Each entry below should be echoed exactly, with pictures omitted.

Source texts of formatted documents
Segment Open
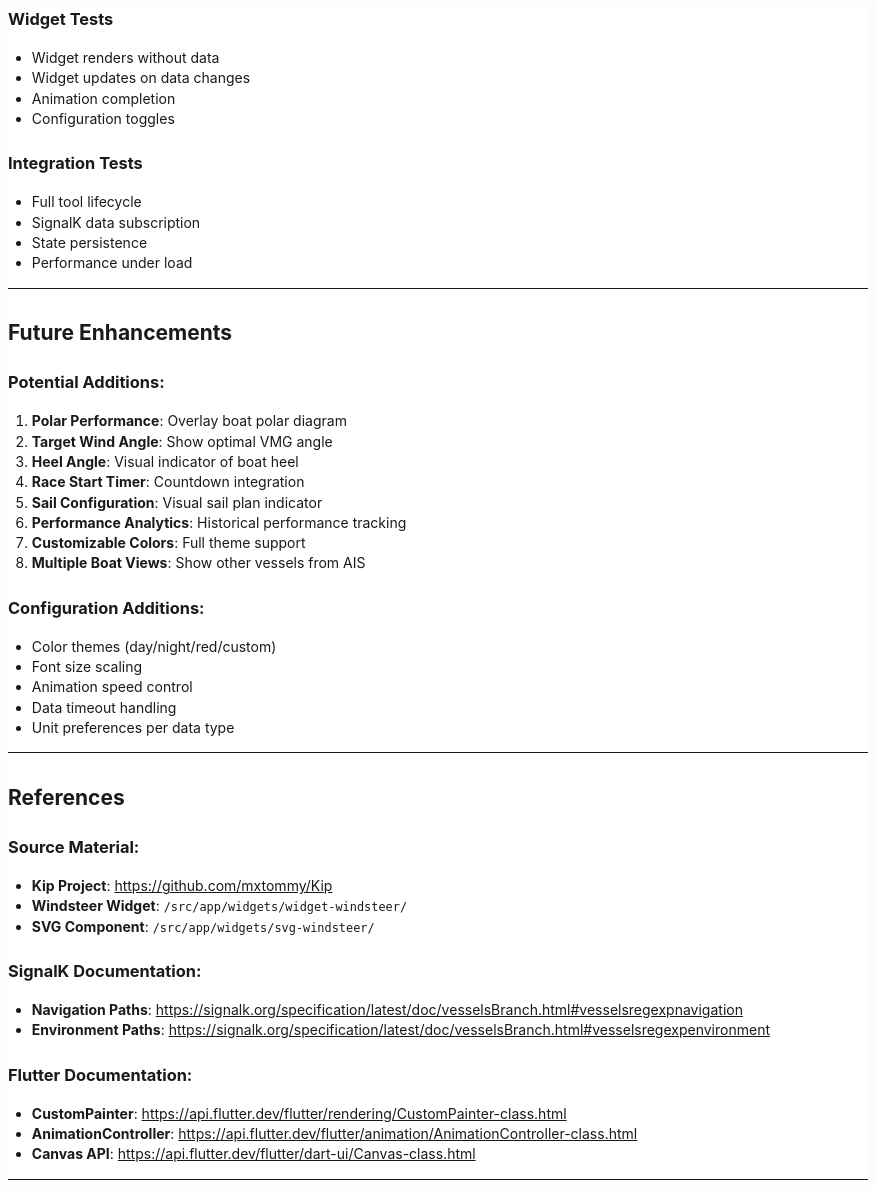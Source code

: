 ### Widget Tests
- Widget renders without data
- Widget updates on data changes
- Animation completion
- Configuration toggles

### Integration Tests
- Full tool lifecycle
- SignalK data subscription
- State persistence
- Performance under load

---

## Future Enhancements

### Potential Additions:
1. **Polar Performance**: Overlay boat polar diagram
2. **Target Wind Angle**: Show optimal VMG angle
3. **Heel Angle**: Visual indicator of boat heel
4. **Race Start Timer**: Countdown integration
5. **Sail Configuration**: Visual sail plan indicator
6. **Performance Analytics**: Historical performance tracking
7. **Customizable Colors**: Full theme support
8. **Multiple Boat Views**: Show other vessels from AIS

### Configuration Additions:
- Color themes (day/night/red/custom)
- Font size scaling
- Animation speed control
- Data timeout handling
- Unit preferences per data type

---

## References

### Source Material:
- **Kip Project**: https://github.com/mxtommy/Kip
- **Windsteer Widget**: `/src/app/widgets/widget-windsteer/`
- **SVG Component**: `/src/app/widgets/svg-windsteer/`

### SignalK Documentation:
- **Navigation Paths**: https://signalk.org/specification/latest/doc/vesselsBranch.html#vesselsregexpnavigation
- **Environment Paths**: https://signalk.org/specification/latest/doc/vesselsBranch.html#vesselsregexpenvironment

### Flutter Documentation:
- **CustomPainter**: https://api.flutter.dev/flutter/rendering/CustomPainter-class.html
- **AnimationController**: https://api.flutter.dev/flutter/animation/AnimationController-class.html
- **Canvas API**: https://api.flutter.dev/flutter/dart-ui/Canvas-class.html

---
Segment Closed
- [RESPONSE TO THE EXERCISE]
Source code

: ### Widget Tests
- Widget renders without data
- Widget updates on data changes
- Animation completion
- Configuration toggles

### Integration Tests
- Full tool lifecycle
- SignalK data subscription
- State persistence
- Performance under load

---

## Future Enhancements

### Potential Additions:
1. **Polar Performance**: Overlay boat polar diagram
2. **Target Wind Angle**: Show optimal VMG angle
3. **Heel Angle**: Visual indicator of boat heel
4. **Race Start Timer**: Countdown integration
5. **Sail Configuration**: Visual sail plan indicator
6. **Performance Analytics**: Historical performance tracking
7. **Customizable Colors**: Full theme support
8. **Multiple Boat Views**: Show other vessels from AIS

### Configuration Additions:
- Color themes (day/night/red/custom)
- Font size scaling
- Animation speed control
- Data timeout handling
- Unit preferences per data type

---

## References

### Source Material:
- **Kip Project**: https://github.com/mxtommy/Kip
- **Windsteer Widget**: `/src/app/widgets/widget-windsteer/`
- **SVG Component**: `/src/app/widgets/svg-windsteer/`

### SignalK Documentation:
- **Navigation Paths**: https://signalk.org/specification/latest/doc/vesselsBranch.html#vesselsregexpnavigation
- **Environment Paths**: https://signalk.org/specification/latest/doc/vesselsBranch.html#vesselsregexpenvironment

### Flutter Documentation:
- **CustomPainter**: https://api.flutter.dev/flutter/rendering/CustomPainter-class.html
- **AnimationController**: https://api.flutter.dev/flutter/animation/AnimationController-class.html
- **Canvas API**: https://api.flutter.dev/flutter/dart-ui/Canvas-class.html

---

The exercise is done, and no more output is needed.